I liked the music in the first one, and I've heard that the sequel's music is even better. Of course, the animation is always top-notch (even though they gave the macaws an incorrect number of toes).


----------



## Benji (Apr 17, 2014)

I loved the animation and the character design for Blu.

The plot and supporting characters were kinda lame for the first one.

I did like the villain cockatoo character in the first one.

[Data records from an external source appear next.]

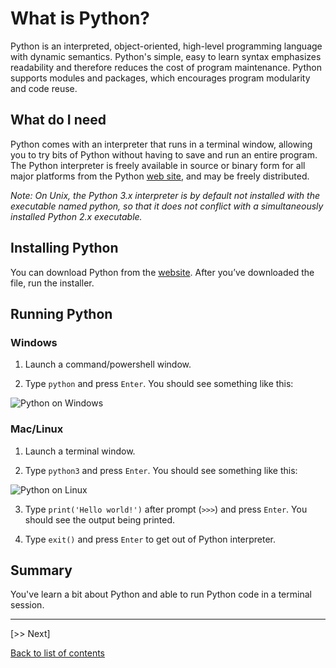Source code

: # What is Python?

Python is an interpreted, object-oriented, high-level programming language with dynamic semantics. Python's simple, easy to learn syntax emphasizes readability and therefore reduces the cost of program maintenance. Python supports modules and packages, which encourages program modularity and code reuse.


## What do I need

Python comes with an interpreter that runs in a terminal window, allowing you to try bits of Python without having to save and run an entire program. The Python interpreter is freely available in source or binary form for all major platforms from the Python [web site](https://www.python.org/), and may be freely distributed. 

*Note: On Unix, the Python 3.x interpreter is by default not installed with the executable named python, so that it does not conflict with a simultaneously installed Python 2.x executable.*


## Installing Python
You can download Python from the [website](https://www.python.org/downloads/). After you’ve downloaded the file, run the installer.


## Running Python

### Windows
1. Launch a command/powershell window.

2. Type `python` and press `Enter`. You should see something like this:

![Python on Windows]()


### Mac/Linux
1. Launch a terminal window. 

2. Type `python3` and press `Enter`. You should see something like this:

![Python on Linux](https://github.com/colinat/Python/blob/main/media/python_terminal.png)


3. Type `print('Hello world!')` after prompt (`>>>`) and press `Enter`. You should see the output being printed.

4. Type `exit()` and press `Enter` to get out of Python interpreter.



## Summary

You've learn a bit about Python and able to run Python code in a terminal session. 

---

[>> Next] 

[Back to list of contents](https://github.com/colinat/Python)



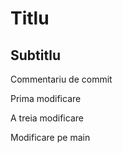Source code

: # Titlu

## Subtitlu

Commentariu de commit

Prima modificare

A treia modificare

Modificare pe main
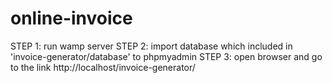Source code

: # online-invoice

STEP 1:
run wamp server
STEP 2:
import database which included in 'invoice-generator/database' to phpmyadmin
STEP 3:
open browser and go to  the link http://localhost/invoice-generator/

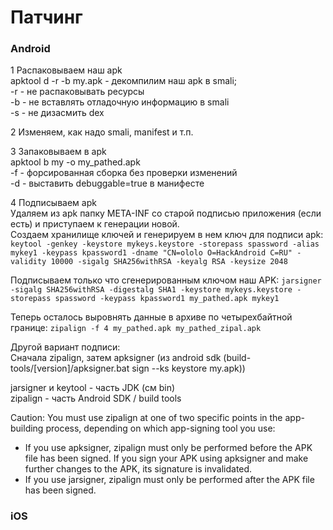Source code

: # Патчинг

### Android

1 Распаковываем наш apk  
apktool d -r -b my.apk - декомпилим наш apk в smali;  
 -r - не распаковывать ресурсы  
 -b - не вставлять отладочную информацию в smali  
 -s - не дизасмить dex

2 Изменяем, как надо smali, manifest и т.п.

3 Запаковываем в apk  
apktool b my -o my\_pathed.apk  
 -f - форсированная сборка без проверки изменений  
-d - выставить debuggable=true в манифесте

4 Подписываем apk  
Удаляем из apk папку META-INF со старой подписью приложения \(если есть\) и приступаем к генерации новой.  
Создаем хранилище ключей и генерируем в нем ключ для подписи apk: `keytool -genkey -keystore mykeys.keystore -storepass spassword -alias mykey1 -keypass kpassword1 -dname "CN=ololo O=HackAndroid C=RU" -validity 10000 -sigalg SHA256withRSA -keyalg RSA -keysize 2048`

Подписываем только что сгенерированным ключом наш APK: `jarsigner -sigalg SHA256withRSA -digestalg SHA1 -keystore mykeys.keystore -storepass spassword -keypass kpassword1 my_pathed.apk mykey1`

Теперь осталось выровнять данные в архиве по четырехбайтной границе: `zipalign -f 4 my_pathed.apk my_pathed_zipal.apk`

Другой вариант подписи:  
Сначала zipalign, затем apksigner \(из android sdk \(build-tools/\[version\]/apksigner.bat sign --ks keystore my.apk\)\)

jarsigner и keytool - часть JDK \(см bin\)  
zipalign - часть Android SDK / build tools

Caution: You must use zipalign at one of two specific points in the app-building process, depending on which app-signing tool you use:  
 - If you use apksigner, zipalign must only be performed before the APK file has been signed. If you sign your APK using apksigner and make further changes to the APK, its signature is invalidated.  
 - If you use jarsigner, zipalign must only be performed after the APK file has been signed.

### iOS




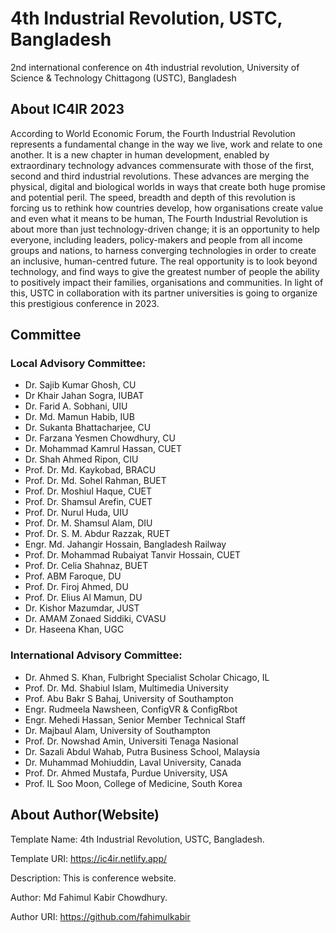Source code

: # 4th Industrial Revolution, USTC, Bangladesh
2nd international conference on 4th industrial revolution, University of Science &amp; Technology Chittagong (USTC), Bangladesh

## About IC4IR 2023
According to World Economic Forum, the Fourth Industrial Revolution represents a fundamental change in the way we live, work and relate to one another. It is a new chapter in human development, enabled by extraordinary technology advances commensurate with those of the first, second and third industrial revolutions. These advances are merging the physical, digital and biological worlds in ways that create both huge promise and potential peril. The speed, breadth and depth of this revolution is forcing us to rethink how countries develop, how organisations create value and even what it means to be human, The Fourth Industrial Revolution is about more than just technology-driven change; it is an opportunity to help everyone, including leaders, policy-makers and people from all income groups and nations, to harness converging technologies in order to create an inclusive, human-centred future. The real opportunity is to look beyond technology, and find ways to give the greatest number of people the ability to positively impact their families, organisations and communities. In light of this, USTC in collaboration with its partner universities is going to organize this prestigious conference in 2023.

## Committee
### Local Advisory Committee:
- Dr. Sajib Kumar Ghosh, CU
- Dr Khair Jahan Sogra, IUBAT
- Dr. Farid A. Sobhani, UIU
- Dr. Md. Mamun Habib, IUB
- Dr. Sukanta Bhattacharjee, CU
- Dr. Farzana Yesmen Chowdhury, CU
- Dr. Mohammad Kamrul Hassan, CUET
- Dr. Shah Ahmed Ripon, CIU
- Prof. Dr. Md. Kaykobad, BRACU
- Prof. Dr. Md. Sohel Rahman, BUET
- Prof. Dr. Moshiul Haque, CUET
- Prof. Dr. Shamsul Arefin, CUET
- Prof. Dr. Nurul Huda, UIU
- Prof. Dr. M. Shamsul Alam, DIU
- Prof. Dr. S. M. Abdur Razzak, RUET
- Engr. Md. Jahangir Hossain, Bangladesh Railway
- Prof. Dr. Mohammad Rubaiyat Tanvir Hossain, CUET
- Prof. Dr. Celia Shahnaz, BUET
- Prof. ABM Faroque, DU
- Prof. Dr. Firoj Ahmed, DU
- Prof. Dr. Elius Al Mamun, DU
- Dr. Kishor Mazumdar, JUST
- Dr. AMAM Zonaed Siddiki, CVASU
- Dr. Haseena Khan, UGC
### International Advisory Committee:
- Dr. Ahmed S. Khan, Fulbright Specialist Scholar Chicago, IL
- Prof. Dr. Md. Shabiul Islam, Multimedia University
- Prof. Abu Bakr S Bahaj, University of Southampton
- Engr. Rudmeela Nawsheen, ConfigVR & ConfigRbot
- Engr. Mehedi Hassan, Senior Member Technical Staff
- Dr. Majbaul Alam, University of Southampton
- Prof. Dr. Nowshad Amin, Universiti Tenaga Nasional
- Dr. Sazali Abdul Wahab, Putra Business School, Malaysia
- Dr. Muhammad Mohiuddin, Laval University, Canada
- Prof. Dr. Ahmed Mustafa, Purdue University, USA
- Prof. IL Soo Moon, College of Medicine, South Korea

## About Author(Website)
Template Name: 4th Industrial Revolution, USTC, Bangladesh.

Template URI: https://ic4ir.netlify.app/

Description: This is conference website.

Author: Md Fahimul Kabir Chowdhury.

Author URI: https://github.com/fahimulkabir
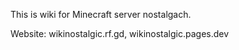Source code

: This is wiki for Minecraft server nostalgach. 

Website: wikinostalgic.rf.gd, wikinostalgic.pages.dev
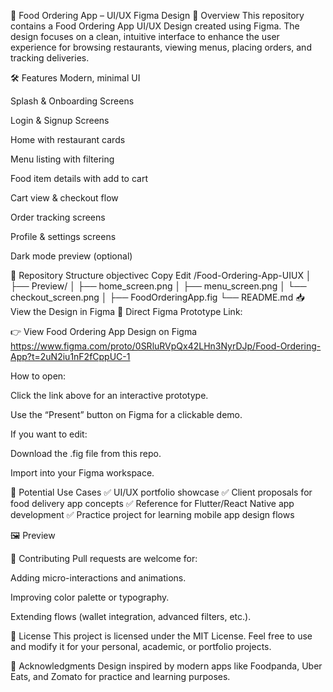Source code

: 🍔 Food Ordering App – UI/UX Figma Design
📌 Overview
This repository contains a Food Ordering App UI/UX Design created using Figma. The design focuses on a clean, intuitive interface to enhance the user experience for browsing restaurants, viewing menus, placing orders, and tracking deliveries.

🛠️ Features
Modern, minimal UI

Splash & Onboarding Screens

Login & Signup Screens

Home with restaurant cards

Menu listing with filtering

Food item details with add to cart

Cart view & checkout flow

Order tracking screens

Profile & settings screens

Dark mode preview (optional)

📂 Repository Structure
objectivec
Copy
Edit
/Food-Ordering-App-UIUX
│
├── Preview/
│   ├── home_screen.png
│   ├── menu_screen.png
│   └── checkout_screen.png
│
├── FoodOrderingApp.fig
└── README.md
📥 View the Design in Figma
📌 Direct Figma Prototype Link:

👉 View Food Ordering App Design on Figma
https://www.figma.com/proto/0SRluRVpQx42LHn3NyrDJp/Food-Ordering-App?t=2uN2iu1nF2fCppUC-1

How to open:

Click the link above for an interactive prototype.

Use the “Present” button on Figma for a clickable demo.

If you want to edit:

Download the .fig file from this repo.

Import into your Figma workspace.

🎯 Potential Use Cases
✅ UI/UX portfolio showcase
✅ Client proposals for food delivery app concepts
✅ Reference for Flutter/React Native app development
✅ Practice project for learning mobile app design flows

🖼️ Preview



🚀 Contributing
Pull requests are welcome for:

Adding micro-interactions and animations.

Improving color palette or typography.

Extending flows (wallet integration, advanced filters, etc.).

📃 License
This project is licensed under the MIT License. Feel free to use and modify it for your personal, academic, or portfolio projects.

🙌 Acknowledgments
Design inspired by modern apps like Foodpanda, Uber Eats, and Zomato for practice and learning purposes.
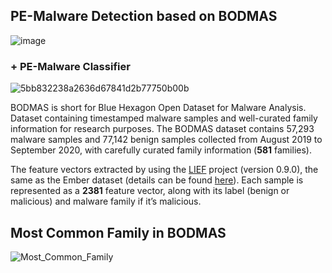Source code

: ## PE-Malware Detection based on BODMAS
![image](https://user-images.githubusercontent.com/40705538/159364901-364a9b04-04a1-4602-8afe-641a44de7818.png)
### + PE-Malware Classifier
![5bb832238a2636d67841d2b77750b00b](https://user-images.githubusercontent.com/40705538/162392365-ecc7d27e-37a6-4f2c-8c3f-7be9ef3737fd.jpg)

BODMAS is short for Blue Hexagon Open Dataset for Malware Analysis. Dataset containing timestamped malware samples and well-curated family information for research purposes.
The BODMAS dataset contains 57,293 malware samples and 77,142 benign samples collected from August 2019 to September 2020, with carefully curated family information 
(**581** families).

The feature vectors extracted by using the [LIEF](https://pypi.org/project/lief/?msclkid=faebb2a1a95811ec8b6a8198d5f1de0b) project (version 0.9.0), the same as the Ember dataset (details can be found [here](https://github.com/elastic/ember/blob/master/ember/features.py)). Each sample is represented as a **2381** feature vector, along with its label (benign or malicious) and malware family if it’s malicious.

## Most Common Family in BODMAS 
![Most_Common_Family](https://user-images.githubusercontent.com/40705538/159366148-251ba6c2-4b9e-4ae2-aa52-fd0b1a600814.png)
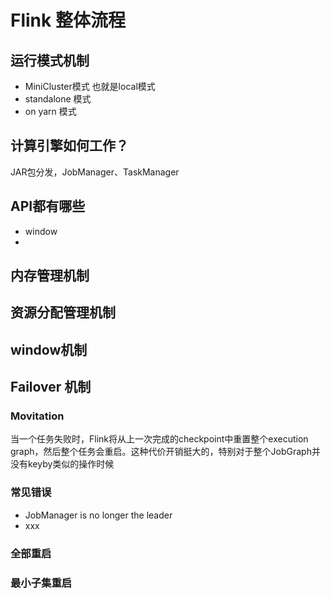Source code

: # Flink 整体流程



##  运行模式机制
*  MiniCluster模式 也就是local模式
*  standalone 模式
*  on yarn 模式

## 计算引擎如何工作？ 
JAR包分发，JobManager、TaskManager

## API都有哪些
*  window
* 

##  内存管理机制

##  资源分配管理机制

## window机制
##   Failover 机制
### Movitation
  当一个任务失败时，Flink将从上一次完成的checkpoint中重置整个execution graph，然后整个任务会重启。这种代价开销挺大的，特别对于整个JobGraph并没有keyby类似的操作时候
 
### 常见错误
* JobManager is no longer the leader
*   xxx

###  全部重启
###  最小子集重启

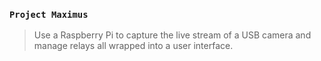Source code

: ### `Project Maximus`
> Use a Raspberry Pi to capture the live stream of a USB camera and manage relays all wrapped into a user interface.
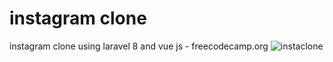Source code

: # instagram clone
instagram clone using laravel 8 and vue js - freecodecamp.org
![instaclone](https://user-images.githubusercontent.com/41730664/212619755-f54085f0-c6ea-48a1-8b7a-f45c669f944b.png)
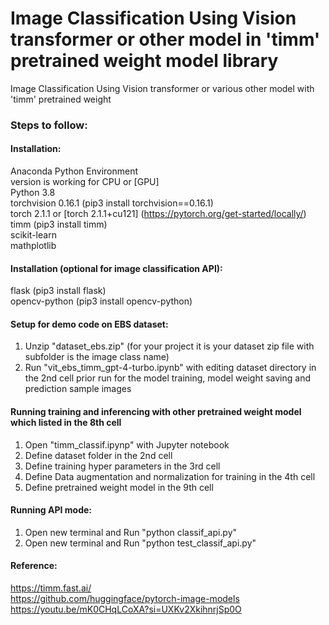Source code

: # Image Classification Using Vision transformer or other model in 'timm' pretrained weight model library
Image Classification Using Vision transformer or various other model with 'timm' pretrained weight 

### Steps to follow:
#### Installation:
Anaconda Python Environment <br/>
version is working for CPU or [GPU] <br/>
Python 3.8 <br/>
torchvision 0.16.1 (pip3 install torchvision==0.16.1) <br/>
torch 2.1.1 or [torch 2.1.1+cu121] (https://pytorch.org/get-started/locally/) <br/>
timm (pip3 install timm) <br/>
scikit-learn <br/>
mathplotlib <br/>

#### Installation (optional for image classification API):
flask (pip3 install flask) <br/>
opencv-python (pip3 install opencv-python) <br/>

#### Setup for demo code on EBS dataset:
1. Unzip "dataset_ebs.zip" (for your project it is your dataset zip file with subfolder is the image class name)<br/>
2. Run "vit_ebs_timm_gpt-4-turbo.ipynb" with editing dataset directory in the 2nd cell prior run for the model training, model weight saving and prediction sample images<br/>

#### Running training and inferencing with other pretrained weight model which listed in the 8th cell
1. Open "timm_classif.ipynp" with Jupyter notebook <br/>
2. Define dataset folder in the 2nd cell <br/>
3. Define training hyper parameters in the 3rd cell <br/>
4. Define Data augmentation and normalization for training in the 4th cell <br/>
5. Define pretrained weight model in the 9th cell <br>

#### Running API mode:
1. Open new terminal and Run "python classif_api.py" <br/>
2. Open new terminal and Run "python test_classif_api.py" <br/>
#### Reference: 
https://timm.fast.ai/ <br/>
https://github.com/huggingface/pytorch-image-models <br/>
https://youtu.be/mK0CHqLCoXA?si=UXKv2XkihnrjSp0O <br/>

I'll probably watch the second one when it comes to Netflix.


----------



## Hewge (Apr 17, 2014)

Burds are lame!


----------



## Harbinger (Apr 17, 2014)

Hewge said:


> Burds are lame!



You g'otter be joking.
And yeah, some of the soundtrack is pretty fucking awesome.
[video=youtube;qxp2Lj02Vsc]https://www.youtube.com/watch?v=qxp2Lj02Vsc[/video]
Thats done in english aswell but its got this annoying ass Andy Garcia bit in the middle which completely kills the track.
Still looking forward to watching it, although its looking like i'll have to wait for it to be on netflix aswell however long that will take.


----------



## Butters Shikkon (Apr 17, 2014)

Hewge said:


> Burds are lame!



Slut! >:C

(Also, your species should be Otter Control heheheheuehuehue.)


----------



## Taralack (Apr 17, 2014)

Yeah I'm pretty surprised at the response to this on this forum. The first one was pretty good, and while I'm not gonna pay to watch the second, I will still watch it when it comes out on DVD.


----------



## Lobar (Apr 18, 2014)

DreamWorks continues to fail at being Pixar, rehashes shitty movie in shittier sequel.  Film at 11.


----------



## DorotheaH (Apr 18, 2014)

I never saw it, however a friend pretty much is demanding that I should go watch it with him. So ..soon. Then I will be able to say what I think of them.


----------



## Troj (Apr 18, 2014)

FYI guys, Rio was produced by Blue Sky studios, the makers of the Ice Age movies and Horton Hears a Who. Not Dreamworks.


----------



## RabidLynx (Apr 18, 2014)

My friend just saw it, said he liked it. Just kinda looks stupid to me... I kinda liked the first one, but it's not one of my favorites, so I probably won't bother with the second one.


----------



## ElectricBlue1989 (Apr 22, 2014)

Guess I'm in the minority that I liked this one more than the original,  if only for the fact that I have little recollection of the first one. And that I laughed my butt off in this one. It was better than I expected. Was surprised that Bruno Mars was in it  (I hated his character until the latter part of the movie when he goes  temporarily insane). Anne Hathaway's pipes lend themselves great as  Jewel's voice.



Lastdirewolf said:


> The ads alone looked so stupid, so I imagine  that single-digit-age humour carries into the movie.



At least give the ad-makers credit for completely covering up the whole _Avatar/FernGully_ enviromental side of the story.



Tica said:


> Never saw them, but I might  have to see the 2nd one because there's a sloth with a flower in her  hair in it.



Dude, she's in, like, two scenes. Mind you, she appears in one of  the funniest ones, and what she pulls is both funny and surprising.


----------



## Tica (Apr 22, 2014)

Oh, I know she's a minor character, but that's reason enough to see it once it comes out on DVD


----------



## GeekyFerret (Apr 22, 2014)

I have a feeling they're going to milk rio to death like they did with ice age.


----------



## Zabrina (Apr 22, 2014)

Didn't like the first one too much, but, hey, maybe I'll give the sequel a shot on a rainy day.


----------



## Harbinger (May 22, 2014)

Finally saw it just now 
I found it awesome, loved it again and thought it was great, i dont understand why every reviewer or the general public was so uber critical over it. And fuck i need a birdsona.


----------



## chesse20 (May 27, 2014)

fuck man I haven't watched a movie in forever
and I was going to watch the new movies that have came out i would watch wolf of Wall Street and not this movie


----------



## Taralack (May 27, 2014)

^ Wolf of Wall Street was amazing


----------